#### Data records
--------------------------------------------------

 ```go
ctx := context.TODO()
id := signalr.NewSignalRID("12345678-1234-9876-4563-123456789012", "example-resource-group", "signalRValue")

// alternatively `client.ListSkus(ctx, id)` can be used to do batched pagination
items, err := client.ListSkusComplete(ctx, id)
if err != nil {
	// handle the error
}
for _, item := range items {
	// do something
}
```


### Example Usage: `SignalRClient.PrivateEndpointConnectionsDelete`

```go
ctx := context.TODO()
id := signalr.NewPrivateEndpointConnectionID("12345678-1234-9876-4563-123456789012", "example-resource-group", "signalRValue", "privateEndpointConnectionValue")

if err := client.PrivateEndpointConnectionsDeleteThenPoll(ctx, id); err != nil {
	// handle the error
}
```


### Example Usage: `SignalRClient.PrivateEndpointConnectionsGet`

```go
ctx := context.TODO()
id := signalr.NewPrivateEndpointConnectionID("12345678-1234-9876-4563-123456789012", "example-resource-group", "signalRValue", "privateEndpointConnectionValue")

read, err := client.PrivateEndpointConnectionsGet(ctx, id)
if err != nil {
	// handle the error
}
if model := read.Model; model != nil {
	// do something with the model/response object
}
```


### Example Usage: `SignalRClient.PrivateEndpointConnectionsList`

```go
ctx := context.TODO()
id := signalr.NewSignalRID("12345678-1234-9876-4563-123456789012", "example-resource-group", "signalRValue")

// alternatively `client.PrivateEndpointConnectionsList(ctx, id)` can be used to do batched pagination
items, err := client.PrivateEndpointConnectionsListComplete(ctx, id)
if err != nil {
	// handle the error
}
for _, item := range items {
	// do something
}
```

--------------------------------------------------

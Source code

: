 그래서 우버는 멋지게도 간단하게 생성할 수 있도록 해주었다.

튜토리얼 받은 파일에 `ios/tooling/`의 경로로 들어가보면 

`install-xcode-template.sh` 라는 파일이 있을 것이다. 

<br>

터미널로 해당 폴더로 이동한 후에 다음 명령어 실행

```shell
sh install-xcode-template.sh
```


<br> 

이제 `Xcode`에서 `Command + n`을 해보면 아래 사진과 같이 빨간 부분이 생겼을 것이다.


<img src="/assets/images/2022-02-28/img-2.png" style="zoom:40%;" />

--------------------------------------------------

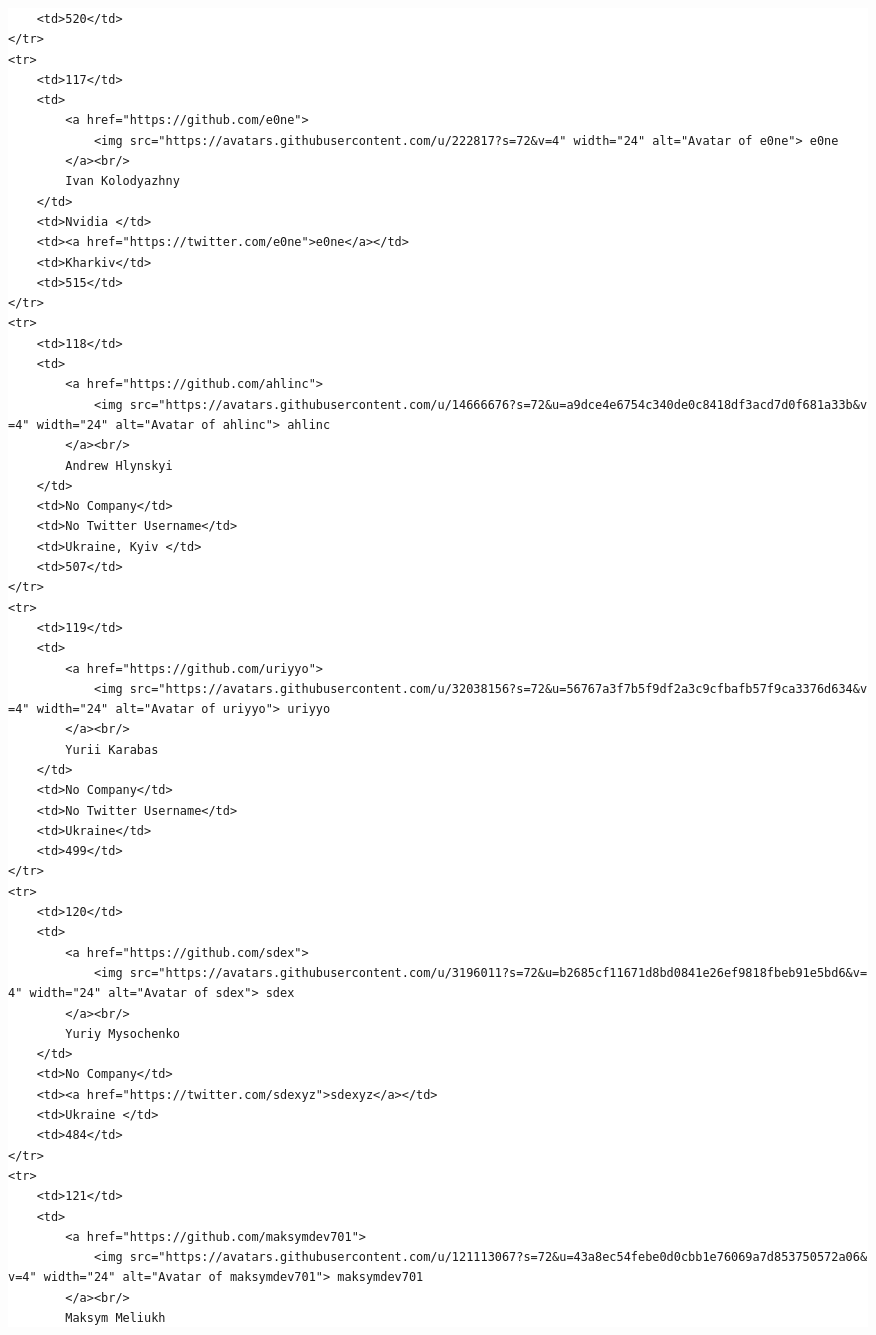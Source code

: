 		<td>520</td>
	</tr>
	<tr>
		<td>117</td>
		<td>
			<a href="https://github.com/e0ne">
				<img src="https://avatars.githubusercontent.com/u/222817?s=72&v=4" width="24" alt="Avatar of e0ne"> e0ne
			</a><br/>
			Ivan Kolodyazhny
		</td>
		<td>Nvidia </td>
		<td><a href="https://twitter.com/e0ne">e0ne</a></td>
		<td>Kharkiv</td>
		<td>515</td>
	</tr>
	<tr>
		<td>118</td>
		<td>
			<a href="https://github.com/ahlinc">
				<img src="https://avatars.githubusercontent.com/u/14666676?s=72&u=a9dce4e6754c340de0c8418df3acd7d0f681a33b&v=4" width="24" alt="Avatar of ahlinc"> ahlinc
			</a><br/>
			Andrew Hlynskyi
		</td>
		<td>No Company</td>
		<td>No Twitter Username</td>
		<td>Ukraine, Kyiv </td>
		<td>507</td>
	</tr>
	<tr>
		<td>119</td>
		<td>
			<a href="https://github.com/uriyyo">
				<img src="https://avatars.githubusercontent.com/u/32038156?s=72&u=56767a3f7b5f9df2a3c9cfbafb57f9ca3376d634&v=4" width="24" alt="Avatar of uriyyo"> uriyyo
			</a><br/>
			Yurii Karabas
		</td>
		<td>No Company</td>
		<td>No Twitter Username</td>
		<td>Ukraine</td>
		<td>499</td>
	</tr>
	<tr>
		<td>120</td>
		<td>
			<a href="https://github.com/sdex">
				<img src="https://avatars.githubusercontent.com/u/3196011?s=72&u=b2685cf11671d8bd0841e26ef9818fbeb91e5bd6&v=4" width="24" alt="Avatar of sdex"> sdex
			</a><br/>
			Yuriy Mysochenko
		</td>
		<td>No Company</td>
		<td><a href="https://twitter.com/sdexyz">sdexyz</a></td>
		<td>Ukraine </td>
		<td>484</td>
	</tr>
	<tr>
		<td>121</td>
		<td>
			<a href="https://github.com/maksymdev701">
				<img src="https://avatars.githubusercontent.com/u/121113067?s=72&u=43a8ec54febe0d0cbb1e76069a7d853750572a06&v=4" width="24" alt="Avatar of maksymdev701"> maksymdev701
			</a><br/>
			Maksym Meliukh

--------------------------------------------------

#### Task goal
Return each line of the records above in which the word "pagination" occurs.

#### Your response
// alternatively `client.ListSkus(ctx, id)` can be used to do batched pagination
// alternatively `client.PrivateEndpointConnectionsList(ctx, id)` can be used to do batched pagination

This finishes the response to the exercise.